__TASK REQUIREMENTS__. Nothing but the lines below from the one holding "Player name: mukesh Player position: 77" up to and including the one holding "# ENCHANTMENTS" should be copied, exactly and without pictures.
# # # # # # #
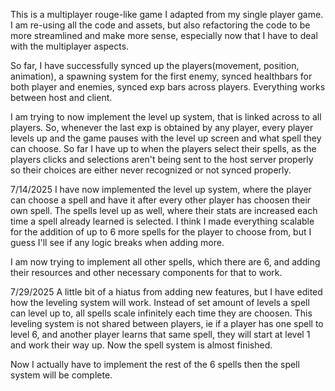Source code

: This is a multiplayer rouge-like game I adapted from my single player game. 
I am re-using all the code and assets, but also refactoring the code to be more streamlined and make more sense, 
especially now that I have to deal with the multiplayer aspects.

So far, I have successfully synced up the players(movement, position, animation), a spawning system for the first enemy, 
synced healthbars for both player and enemies, synced exp bars across players. Everything works between host and client.

I am trying to now implement the level up system, that is linked across to all players. So, whenever the last exp is obtained by any player,
every player levels up and the game pauses with the level up screen and what spell they can choose. So far I have up to when the players select their spells,
as the players clicks and selections aren't being sent to the host server properly so their choices are either never recognized or not synced properly. 

7/14/2025
I have now implemented the level up system, where the player can choose a spell and have it after every other player has choosen their own spell. 
The spells level up as well, where their stats are increased each time a spell already learned is selected. I think I made everything scalable for 
the addition of up to 6 more spells for the player to choose from, but I guess I'll see if any logic breaks when adding more.

I am now trying to implement all other spells, which there are 6, and adding their resources and other necessary components for that to work. 

7/29/2025
A little bit of a hiatus from adding new features, but I have edited how the leveling system will work. Instead of set amount of levels a spell can level up to,
all spells scale infinitely each time they are choosen. This leveling system is not shared between players, ie if a player has one spell to level 6, and another
player learns that same spell, they will start at level 1 and work their way up. Now the spell system is almost finished.

Now I actually have to implement the rest of the 6 spells then the spell system will be complete.
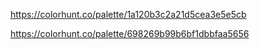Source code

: https://colorhunt.co/palette/1a120b3c2a21d5cea3e5e5cb

https://colorhunt.co/palette/698269b99b6bf1dbbfaa5656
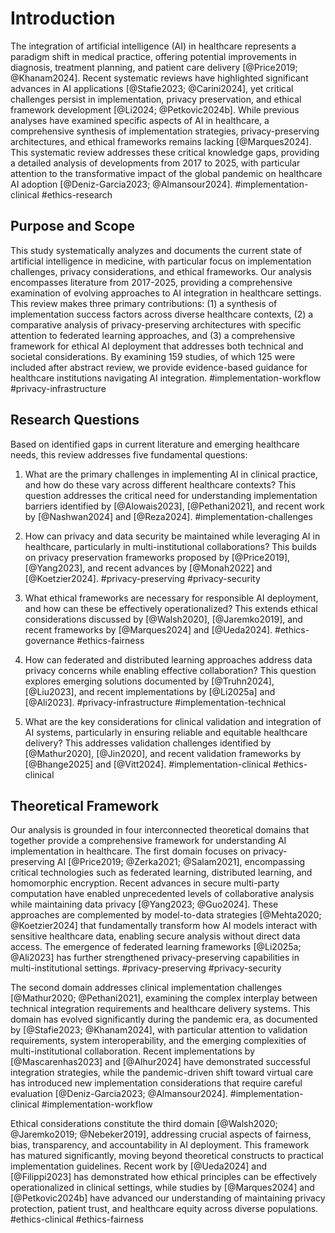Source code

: # Introduction

The integration of artificial intelligence (AI) in healthcare represents a paradigm shift in medical practice, offering potential improvements in diagnosis, treatment planning, and patient care delivery [@Price2019; @Khanam2024]. Recent systematic reviews have highlighted significant advances in AI applications [@Stafie2023; @Carini2024], yet critical challenges persist in implementation, privacy preservation, and ethical framework development [@Li2024; @Petkovic2024b]. While previous analyses have examined specific aspects of AI in healthcare, a comprehensive synthesis of implementation strategies, privacy-preserving architectures, and ethical frameworks remains lacking [@Marques2024]. This systematic review addresses these critical knowledge gaps, providing a detailed analysis of developments from 2017 to 2025, with particular attention to the transformative impact of the global pandemic on healthcare AI adoption [@Deniz-Garcia2023; @Almansour2024]. #implementation-clinical #ethics-research

## Purpose and Scope
This study systematically analyzes and documents the current state of artificial intelligence in medicine, with particular focus on implementation challenges, privacy considerations, and ethical frameworks. Our analysis encompasses literature from 2017-2025, providing a comprehensive examination of evolving approaches to AI integration in healthcare settings. This review makes three primary contributions: (1) a synthesis of implementation success factors across diverse healthcare contexts, (2) a comparative analysis of privacy-preserving architectures with specific attention to federated learning approaches, and (3) a comprehensive framework for ethical AI deployment that addresses both technical and societal considerations. By examining 159 studies, of which 125 were included after abstract review, we provide evidence-based guidance for healthcare institutions navigating AI integration. #implementation-workflow #privacy-infrastructure

## Research Questions
Based on identified gaps in current literature and emerging healthcare needs, this review addresses five fundamental questions:

1. What are the primary challenges in implementing AI in clinical practice, and how do these vary across different healthcare contexts? This question addresses the critical need for understanding implementation barriers identified by [@Alowais2023], [@Pethani2021], and recent work by [@Nashwan2024] and [@Reza2024]. #implementation-challenges

2. How can privacy and data security be maintained while leveraging AI in healthcare, particularly in multi-institutional collaborations? This builds on privacy preservation frameworks proposed by [@Price2019], [@Yang2023], and recent advances by [@Monah2022] and [@Koetzier2024]. #privacy-preserving #privacy-security

3. What ethical frameworks are necessary for responsible AI deployment, and how can these be effectively operationalized? This extends ethical considerations discussed by [@Walsh2020], [@Jaremko2019], and recent frameworks by [@Marques2024] and [@Ueda2024]. #ethics-governance #ethics-fairness

4. How can federated and distributed learning approaches address data privacy concerns while enabling effective collaboration? This question explores emerging solutions documented by [@Truhn2024], [@Liu2023], and recent implementations by [@Li2025a] and [@Ali2023]. #privacy-infrastructure #implementation-technical

5. What are the key considerations for clinical validation and integration of AI systems, particularly in ensuring reliable and equitable healthcare delivery? This addresses validation challenges identified by [@Mathur2020], [@Jin2020], and recent validation frameworks by [@Bhange2025] and [@Vitt2024]. #implementation-clinical #ethics-clinical

## Theoretical Framework
Our analysis is grounded in four interconnected theoretical domains that together provide a comprehensive framework for understanding AI implementation in healthcare. The first domain focuses on privacy-preserving AI [@Price2019; @Zerka2021; @Salam2021], encompassing critical technologies such as federated learning, distributed learning, and homomorphic encryption. Recent advances in secure multi-party computation have enabled unprecedented levels of collaborative analysis while maintaining data privacy [@Yang2023; @Guo2024]. These approaches are complemented by model-to-data strategies [@Mehta2020; @Koetzier2024] that fundamentally transform how AI models interact with sensitive healthcare data, enabling secure analysis without direct data access. The emergence of federated learning frameworks [@Li2025a; @Ali2023] has further strengthened privacy-preserving capabilities in multi-institutional settings. #privacy-preserving #privacy-security

The second domain addresses clinical implementation challenges [@Mathur2020; @Pethani2021], examining the complex interplay between technical integration requirements and healthcare delivery systems. This domain has evolved significantly during the pandemic era, as documented by [@Stafie2023; @Khanam2024], with particular attention to validation requirements, system interoperability, and the emerging complexities of multi-institutional collaboration. Recent implementations by [@Mascarenhas2023] and [@Alhur2024] have demonstrated successful integration strategies, while the pandemic-driven shift toward virtual care has introduced new implementation considerations that require careful evaluation [@Deniz-Garcia2023; @Almansour2024]. #implementation-clinical #implementation-workflow

Ethical considerations constitute the third domain [@Walsh2020; @Jaremko2019; @Nebeker2019], addressing crucial aspects of fairness, bias, transparency, and accountability in AI deployment. This framework has matured significantly, moving beyond theoretical constructs to practical implementation guidelines. Recent work by [@Ueda2024] and [@Filippi2023] has demonstrated how ethical principles can be effectively operationalized in clinical settings, while studies by [@Marques2024] and [@Petkovic2024b] have advanced our understanding of maintaining privacy protection, patient trust, and healthcare equity across diverse populations. #ethics-clinical #ethics-fairness
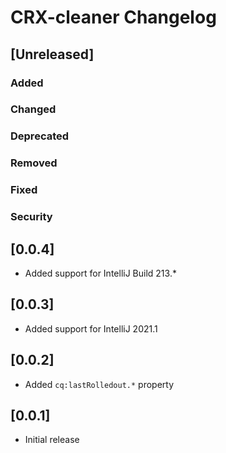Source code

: <!-- Keep a Changelog guide -> https://keepachangelog.com -->

# CRX-cleaner Changelog

## [Unreleased]
### Added

### Changed

### Deprecated

### Removed

### Fixed

### Security
## [0.0.4]
- Added support for IntelliJ Build 213.* 

## [0.0.3]
- Added support for IntelliJ 2021.1

## [0.0.2]
- Added `cq:lastRolledout.*` property

## [0.0.1]
- Initial release

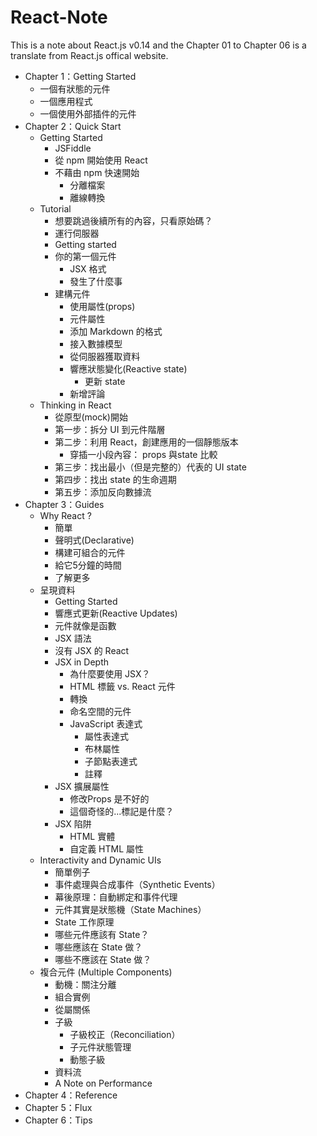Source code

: # React-Note
This is a note about React.js v0.14 and the Chapter 01 to Chapter 06 is a translate from React.js offical website.

* Chapter 1：Getting Started
  * 一個有狀態的元件
  * 一個應用程式
  * 一個使用外部插件的元件
* Chapter 2：Quick Start
  * Getting Started
    * JSFiddle
    * 從 npm 開始使用 React
    * 不藉由 npm 快速開始
      * 分離檔案
      * 離線轉換
  * Tutorial
    * 想要跳過後續所有的內容，只看原始碼？
    * 運行伺服器
    * Getting started
    * 你的第一個元件
      * JSX 格式
      * 發生了什麼事
    * 建構元件
      * 使用屬性(props)
      * 元件屬性
      * 添加 Markdown 的格式
      * 接入數據模型
      * 從伺服器獲取資料
      * 響應狀態變化(Reactive state)
        * 更新 state
      * 新增評論
  * Thinking in React
    * 從原型(mock)開始
    * 第一步：拆分 UI 到元件階層
    * 第二步：利用 React，創建應用的一個靜態版本
      * 穿插一小段內容： props 與state 比較
    * 第三步：找出最小（但是完整的）代表的 UI state
    * 第四步：找出 state 的生命週期
    * 第五步：添加反向數據流
* Chapter 3：Guides
  * Why React ?
    * 簡單
    * 聲明式(Declarative)
    * 構建可組合的元件
    * 給它5分鐘的時間
    * 了解更多
  * 呈現資料
    * Getting Started
    * 響應式更新(Reactive Updates)
    * 元件就像是函數
    * JSX 語法
    * 沒有 JSX 的 React
    * JSX in Depth
      * 為什麼要使用 JSX？
      * HTML 標籤 vs. React 元件
      * 轉換
      * 命名空間的元件
      * JavaScript 表達式
        * 屬性表達式
        * 布林屬性
        * 子節點表達式
        * 註釋
    * JSX 擴展屬性
      * 修改Props 是不好的
      * 這個奇怪的...標記是什麼？
    * JSX 陷阱
      * HTML 實體
      * 自定義 HTML 屬性
  * Interactivity and Dynamic UIs
    * 簡單例子
    * 事件處理與合成事件（Synthetic Events）
    * 幕後原理：自動綁定和事件代理
    * 元件其實是狀態機（State Machines）
    * State 工作原理
    * 哪些元件應該有 State？
    * 哪些應該在 State 做？
    * 哪些不應該在 State 做？
  * 複合元件 (Multiple Components)
    * 動機：關注分離
    * 組合實例
    * 從屬關係
    * 子級
      * 子級校正（Reconciliation）
      * 子元件狀態管理
      * 動態子級
    * 資料流
    * A Note on Performance
* Chapter 4：Reference
* Chapter 5：Flux
* Chapter 6：Tips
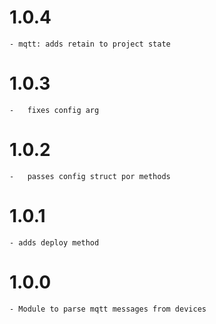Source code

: # 1.0.4
	- mqtt: adds retain to project state

# 1.0.3
	-	fixes config arg

# 1.0.2
	-	passes config struct por methods

# 1.0.1
	- adds deploy method

# 1.0.0
	- Module to parse mqtt messages from devices

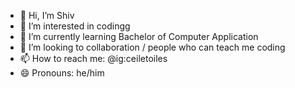 - 👋 Hi, I’m Shiv
- 👀 I’m interested in codingg
- 🌱 I’m currently learning Bachelor of Computer Application
- 💞️ I’m looking to collaboration / people who can teach me coding
- 📫 How to reach me: @ig:ceiletoiles
- 😄 Pronouns: he/him
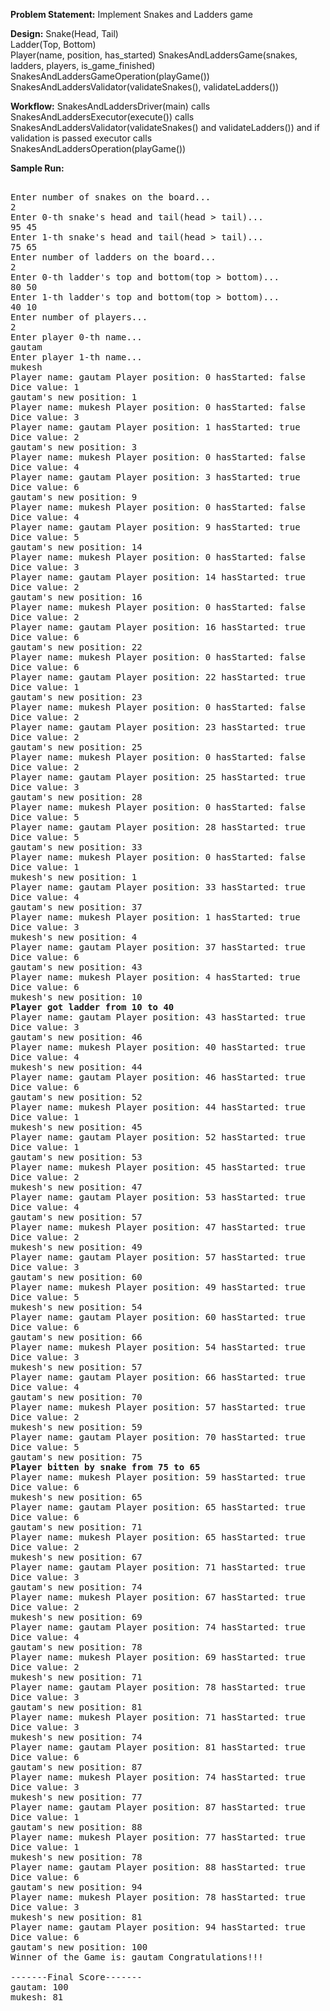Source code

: **Problem Statement:** Implement Snakes and Ladders game 
  
**Design:**
Snake(Head, Tail)  
Ladder(Top, Bottom)  
Player(name, position, has_started)
SnakesAndLaddersGame(snakes, ladders, players, is_game_finished)
SnakesAndLaddersGameOperation(playGame())  
SnakesAndLaddersValidator(validateSnakes(), validateLadders())  

  
**Workflow:**
SnakesAndLaddersDriver(main) calls SnakesAndLaddersExecutor(execute()) calls SnakesAndLaddersValidator(validateSnakes() and validateLadders()) and if validation is passed executor calls SnakesAndLaddersOperation(playGame())  

**Sample Run:**
<pre>  
Enter number of snakes on the board...
2
Enter 0-th snake's head and tail(head > tail)...
95 45
Enter 1-th snake's head and tail(head > tail)...
75 65
Enter number of ladders on the board...
2
Enter 0-th ladder's top and bottom(top > bottom)...
80 50
Enter 1-th ladder's top and bottom(top > bottom)...
40 10
Enter number of players...
2
Enter player 0-th name...
gautam
Enter player 1-th name...
mukesh
Player name: gautam Player position: 0 hasStarted: false
Dice value: 1
gautam's new position: 1
Player name: mukesh Player position: 0 hasStarted: false
Dice value: 3
Player name: gautam Player position: 1 hasStarted: true
Dice value: 2
gautam's new position: 3
Player name: mukesh Player position: 0 hasStarted: false
Dice value: 4
Player name: gautam Player position: 3 hasStarted: true
Dice value: 6
gautam's new position: 9
Player name: mukesh Player position: 0 hasStarted: false
Dice value: 4
Player name: gautam Player position: 9 hasStarted: true
Dice value: 5
gautam's new position: 14
Player name: mukesh Player position: 0 hasStarted: false
Dice value: 3
Player name: gautam Player position: 14 hasStarted: true
Dice value: 2
gautam's new position: 16
Player name: mukesh Player position: 0 hasStarted: false
Dice value: 2
Player name: gautam Player position: 16 hasStarted: true
Dice value: 6
gautam's new position: 22
Player name: mukesh Player position: 0 hasStarted: false
Dice value: 6
Player name: gautam Player position: 22 hasStarted: true
Dice value: 1
gautam's new position: 23
Player name: mukesh Player position: 0 hasStarted: false
Dice value: 2
Player name: gautam Player position: 23 hasStarted: true
Dice value: 2
gautam's new position: 25
Player name: mukesh Player position: 0 hasStarted: false
Dice value: 2
Player name: gautam Player position: 25 hasStarted: true
Dice value: 3
gautam's new position: 28
Player name: mukesh Player position: 0 hasStarted: false
Dice value: 5
Player name: gautam Player position: 28 hasStarted: true
Dice value: 5
gautam's new position: 33
Player name: mukesh Player position: 0 hasStarted: false
Dice value: 1
mukesh's new position: 1
Player name: gautam Player position: 33 hasStarted: true
Dice value: 4
gautam's new position: 37
Player name: mukesh Player position: 1 hasStarted: true
Dice value: 3
mukesh's new position: 4
Player name: gautam Player position: 37 hasStarted: true
Dice value: 6
gautam's new position: 43
Player name: mukesh Player position: 4 hasStarted: true
Dice value: 6
mukesh's new position: 10
<b>Player got ladder from 10 to 40</b>
Player name: gautam Player position: 43 hasStarted: true
Dice value: 3
gautam's new position: 46
Player name: mukesh Player position: 40 hasStarted: true
Dice value: 4
mukesh's new position: 44
Player name: gautam Player position: 46 hasStarted: true
Dice value: 6
gautam's new position: 52
Player name: mukesh Player position: 44 hasStarted: true
Dice value: 1
mukesh's new position: 45
Player name: gautam Player position: 52 hasStarted: true
Dice value: 1
gautam's new position: 53
Player name: mukesh Player position: 45 hasStarted: true
Dice value: 2
mukesh's new position: 47
Player name: gautam Player position: 53 hasStarted: true
Dice value: 4
gautam's new position: 57
Player name: mukesh Player position: 47 hasStarted: true
Dice value: 2
mukesh's new position: 49
Player name: gautam Player position: 57 hasStarted: true
Dice value: 3
gautam's new position: 60
Player name: mukesh Player position: 49 hasStarted: true
Dice value: 5
mukesh's new position: 54
Player name: gautam Player position: 60 hasStarted: true
Dice value: 6
gautam's new position: 66
Player name: mukesh Player position: 54 hasStarted: true
Dice value: 3
mukesh's new position: 57
Player name: gautam Player position: 66 hasStarted: true
Dice value: 4
gautam's new position: 70
Player name: mukesh Player position: 57 hasStarted: true
Dice value: 2
mukesh's new position: 59
Player name: gautam Player position: 70 hasStarted: true
Dice value: 5
gautam's new position: 75
<b>Player bitten by snake from 75 to 65</b>
Player name: mukesh Player position: 59 hasStarted: true
Dice value: 6
mukesh's new position: 65
Player name: gautam Player position: 65 hasStarted: true
Dice value: 6
gautam's new position: 71
Player name: mukesh Player position: 65 hasStarted: true
Dice value: 2
mukesh's new position: 67
Player name: gautam Player position: 71 hasStarted: true
Dice value: 3
gautam's new position: 74
Player name: mukesh Player position: 67 hasStarted: true
Dice value: 2
mukesh's new position: 69
Player name: gautam Player position: 74 hasStarted: true
Dice value: 4
gautam's new position: 78
Player name: mukesh Player position: 69 hasStarted: true
Dice value: 2
mukesh's new position: 71
Player name: gautam Player position: 78 hasStarted: true
Dice value: 3
gautam's new position: 81
Player name: mukesh Player position: 71 hasStarted: true
Dice value: 3
mukesh's new position: 74
Player name: gautam Player position: 81 hasStarted: true
Dice value: 6
gautam's new position: 87
Player name: mukesh Player position: 74 hasStarted: true
Dice value: 3
mukesh's new position: 77
Player name: gautam Player position: 87 hasStarted: true
Dice value: 1
gautam's new position: 88
Player name: mukesh Player position: 77 hasStarted: true
Dice value: 1
mukesh's new position: 78
Player name: gautam Player position: 88 hasStarted: true
Dice value: 6
gautam's new position: 94
Player name: mukesh Player position: 78 hasStarted: true
Dice value: 3
mukesh's new position: 81
Player name: gautam Player position: 94 hasStarted: true
Dice value: 6
gautam's new position: 100
Winner of the Game is: gautam Congratulations!!!

-------Final Score-------
gautam: 100
mukesh: 81
</pre>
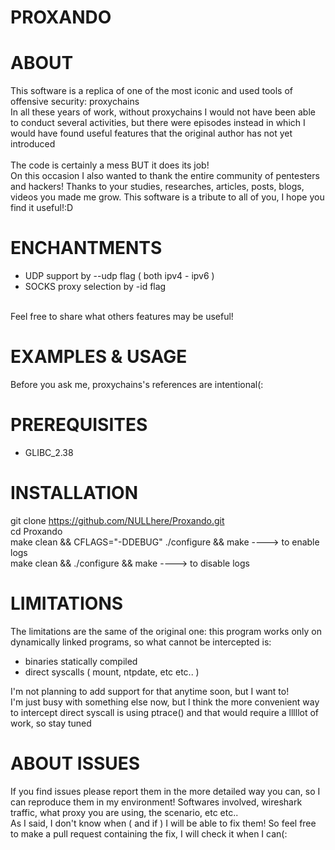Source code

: # PROXANDO



# ABOUT


This software is a replica of one of the most iconic and used tools of offensive security: proxychains<br>
In all these years of work, without proxychains I would not have been able to conduct several activities, but there were episodes instead in which I would have found useful features that the original author has not yet introduced
<br>
<br>
The code is certainly a mess BUT it does its job! <br>
On this occasion I also wanted to thank the entire community of pentesters and hackers! Thanks to your studies, researches, articles, posts, blogs, videos you made me grow. This software is a tribute to all of you, I hope you find it useful!:D<br>

# ENCHANTMENTS

- UDP support by --udp flag ( both ipv4 - ipv6 )<br>
- SOCKS proxy selection by -id flag<br>
<br>
Feel free to share what others features may be useful!<br>




# EXAMPLES & USAGE

Before you ask me, proxychains's references are intentional(:<br>







# PREREQUISITES

- GLIBC_2.38<br>



# INSTALLATION

git clone https://github.com/NULLhere/Proxando.git<br>
cd Proxando<br>
make clean && CFLAGS="-DDEBUG" ./configure && make ----> to enable logs <br>
make clean && ./configure && make		               ----> to disable logs<br>


# LIMITATIONS

The limitations are the same of the original one: this program works only on dynamically linked programs, so what cannot be intercepted is:
- binaries statically compiled
- direct syscalls ( mount, ntpdate, etc etc.. )

I'm not planning to add support for that anytime soon, but I want to!<br>
I'm just busy with something else now, but I think the more convenient way to intercept direct syscall is using ptrace() and that would require a lllllot of work, so stay tuned<br>



# ABOUT ISSUES

If you find issues please report them in the more detailed way you can, so I can reproduce them in my environment! Softwares involved, wireshark traffic, what proxy you are using, the scenario, etc etc.. <br>
As I said, I don't know when ( and if ) I will be able to fix them! So feel free to make a pull request containing the fix, I will check it when I can(:<br>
# # # # # # #
__EXERCISE RESPONSE__.
Player name: mukesh Player position: 77 hasStarted: true
Dice value: 1
mukesh's new position: 78
Player name: gautam Player position: 88 hasStarted: true
Dice value: 6
gautam's new position: 94
Player name: mukesh Player position: 78 hasStarted: true
Dice value: 3
mukesh's new position: 81
Player name: gautam Player position: 94 hasStarted: true
Dice value: 6
gautam's new position: 100
Winner of the Game is: gautam Congratulations!!!

-------Final Score-------
gautam: 100
mukesh: 81
</pre>
Source code

: # PROXANDO



# ABOUT


This software is a replica of one of the most iconic and used tools of offensive security: proxychains<br>
In all these years of work, without proxychains I would not have been able to conduct several activities, but there were episodes instead in which I would have found useful features that the original author has not yet introduced
<br>
<br>
The code is certainly a mess BUT it does its job! <br>
On this occasion I also wanted to thank the entire community of pentesters and hackers! Thanks to your studies, researches, articles, posts, blogs, videos you made me grow. This software is a tribute to all of you, I hope you find it useful!:D<br>

# ENCHANTMENTS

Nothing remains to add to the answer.